徒然でない業界に身を置き、画面に向かいて日進月歩の英日AI翻訳を否応なく目の当たりにすれば、あやしうこそものぐるほしけれ。

機械翻訳(MT: Machine Translation)はいずれ人間の翻訳に取って代わると言われ続けて数十年が経ちました。今どこまで進んでいるのでしょうか。30年ほど前の、英語から日本語へのMTを見たことのある方は、「使い物にならない」という印象を今でもお持ちかもしれません。しかし、ここ数年のMTの進歩には目覚ましいものがあり、分野によっては、あと数年で機械がほぼ人間の代わりに翻訳できるようになるかもしれません。そのようなMT時代にはどのような翻訳サービスが可能でしょうか。今回は、MT時代の翻訳サービスの可能性について考えてみたいと思います。

 

<これまでのMTPE>

MTには、大量の案件を短時間で翻訳できるというメリットがあります。また、一般的に、数値などは人手と違って間違うことはありません。しかし、全体的な訳文品質はどうでしょうか。私の経験では、30年ほど前のMTの文章は翻訳といえる代物ではありませんでした。そもそも日本語として文章が成立していないこともよくありました。単文であれば英文解析に失敗しない程度にはなっていましたが、重文や複文、重複文の解析には失敗することがよくあり、その結果として意味不明な文章や、誤訳を生み出していたように思います。当然そのままでは使用できないので、MTの後編集(MTPE: MT Post-editing)は必須でした。

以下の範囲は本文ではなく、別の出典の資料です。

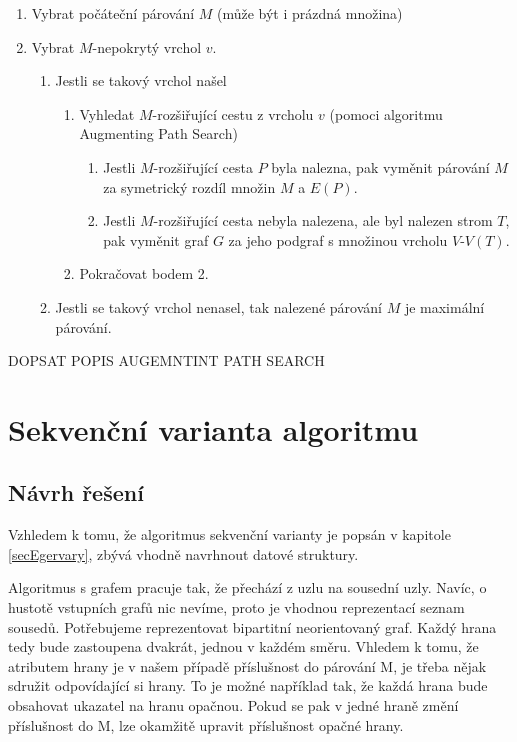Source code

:\documentclass[a4paper, 11pt, titlepage, final]{article}[3. prosinec 2011]
\begin{document}
\begin{enumerate}
\item Vybrat počáteční párování $M$ (může být i prázdná množina)
\item Vybrat $M$-nepokrytý vrchol $v$.
	\begin{enumerate}
	\item Jestli se takový vrchol našel 
		\begin{enumerate}
		\item Vyhledat $M$-rozšiřující cestu z vrcholu $v$ (pomoci algoritmu Augmenting Path Search)
			\begin{enumerate}
			\item Jestli $M$-rozšiřující cesta $P$ byla nalezna, pak vyměnit párování $M$ za symetrický rozdíl množin $M$ a $E(P)$.
			\item Jestli $M$-rozšiřující cesta nebyla nalezena, ale byl nalezen strom $T$, pak vyměnit graf $G$ za jeho podgraf s množinou vrcholu $V$-$V(T)$.
			\end{enumerate}
		\item Pokračovat bodem 2.
		\end{enumerate}
	\item Jestli se takový vrchol nenasel, tak nalezené párování $M$ je maximální párování.
	\end{enumerate}
\end{enumerate}


DOPSAT POPIS AUGEMNTINT PATH SEARCH

\section{Sekvenční varianta algoritmu} \label{secSeq}

\subsection{Návrh řešení}

Vzhledem k tomu, že algoritmus sekvenční varianty je popsán v kapitole \ref{secEgervary}, zbývá vhodně navrhnout datové struktury. 

Algoritmus s grafem pracuje tak, že přechází z uzlu na sousední uzly. Navíc, o hustotě vstupních grafů nic nevíme, proto je vhodnou reprezentací seznam sousedů. Potřebujeme reprezentovat bipartitní neorientovaný graf. Každý hrana tedy bude zastoupena dvakrát, jednou v každém směru. Vhledem k tomu, že atributem hrany je v našem případě příslušnost do párování M, je třeba nějak sdružit odpovídající si hrany. To je možné například tak, že každá hrana bude obsahovat ukazatel na hranu opačnou. Pokud se pak v jedné hraně změní příslušnost do M, lze okamžitě upravit příslušnost opačné hrany.
\end{document}
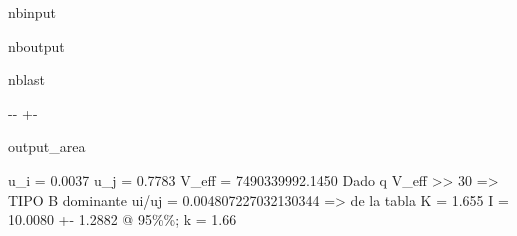 \documentclass[letterpaper,10pt,english]{sphinxmanual}
\let\sphinxpxdimen\pdfpxdimen\else\newdimen\sphinxpxdimen
\begin{document}
\begin{sphinxuseclass}{nbinput}
{\begin{sphinxVerbatim}[commandchars=\\\{\}]
  
 
     

\end{sphinxVerbatim}
}

\end{sphinxuseclass}
\begin{sphinxuseclass}{nboutput}
\begin{sphinxuseclass}{nblast}
{

\kern-\sphinxverbatimsmallskipamount\kern-\baselineskip
\kern+\FrameHeightAdjust\kern-\fboxrule
\vspace{\nbsphinxcodecellspacing}

\begin{sphinxuseclass}{output_area}
\begin{sphinxuseclass}{}


\begin{sphinxVerbatim}[commandchars=\\\{\}]
u\_i = 0.0037 u\_j = 0.7783
V\_eff = 7490339992.1450
Dado q V\_eff >> 30 => TIPO B dominante
ui/uj = 0.004807227032130344 => de la tabla K = 1.655
I = 10.0080 +- 1.2882 @ 95\%\%; k = 1.66
\end{sphinxVerbatim}



\end{sphinxuseclass}
\end{sphinxuseclass}
}

\end{sphinxuseclass}
\end{sphinxuseclass}
\sphinxAtStartPar
\sphinxincludegraphics[width=595\sphinxpxdimen,height=217\sphinxpxdimen]{{image10}.png}
\end{document}
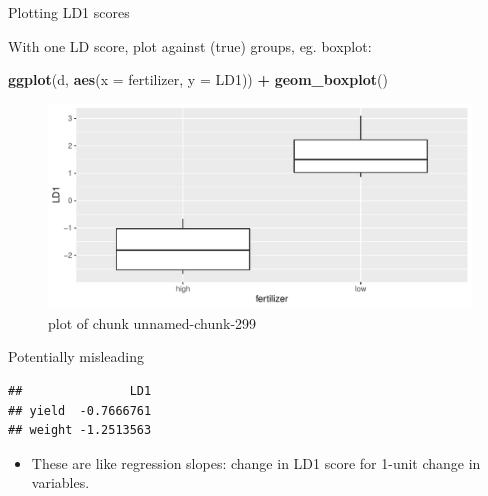 \documentclass[ignorenonframetext,]{beamer}
\newenvironment{Shaded}{\begin{snugshade}}{\end{snugshade}}
\newcommand{\DataTypeTok}[1]{\textcolor[rgb]{0.13,0.29,0.53}{#1}}
\newcommand{\FloatTok}[1]{\textcolor[rgb]{0.00,0.00,0.81}{#1}}
\newcommand{\KeywordTok}[1]{\textcolor[rgb]{0.13,0.29,0.53}{\textbf{#1}}}
\newcommand{\NormalTok}[1]{#1}
\newcommand{\OperatorTok}[1]{\textcolor[rgb]{0.81,0.36,0.00}{\textbf{#1}}}
\newcommand{\StringTok}[1]{\textcolor[rgb]{0.31,0.60,0.02}{#1}}
\providecommand{\tightlist}{%
  \setlength{\itemsep}{0pt}\setlength{\parskip}{0pt}}
\begin{document}
\begin{frame}[fragile]{Plotting LD1 scores}
\protect\hypertarget{plotting-ld1-scores}{}

With one LD score, plot against (true) groups, eg. boxplot:

\begin{Shaded}
\begin{Highlighting}[]
\KeywordTok{ggplot}\NormalTok{(d, }\KeywordTok{aes}\NormalTok{(}\DataTypeTok{x =}\NormalTok{ fertilizer, }\DataTypeTok{y =}\NormalTok{ LD1)) }\OperatorTok{+}\StringTok{ }\KeywordTok{geom_boxplot}\NormalTok{()}
\end{Highlighting}
\end{Shaded}

\begin{figure}
\centering
\includegraphics{figure/unnamed-chunk-299-1.pdf}
\caption{plot of chunk unnamed-chunk-299}
\end{figure}

\end{frame}

\begin{frame}[fragile]{Potentially misleading}
\protect\hypertarget{potentially-misleading}{}

\begin{Shaded}
\end{Shaded}

\begin{verbatim}
##               LD1
## yield  -0.7666761
## weight -1.2513563
\end{verbatim}

\begin{itemize}
\tightlist
\item
  These are like regression slopes: change in LD1 score for 1-unit
  change in variables.
\end{itemize}

\end{frame}
\end{document}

MTPEでは、MTの不備のみを修正することが期待されていました。簡単に聞こえるかもしれませんが、MTPE後の最終成果物に期待されている品質が「ともかく書いてある内容がわかれば良い」というレベルであっても、編集者(翻訳者)は、原文とMTの翻訳を読み、理解し、翻訳に失敗している箇所を特定し、修正する必要があります。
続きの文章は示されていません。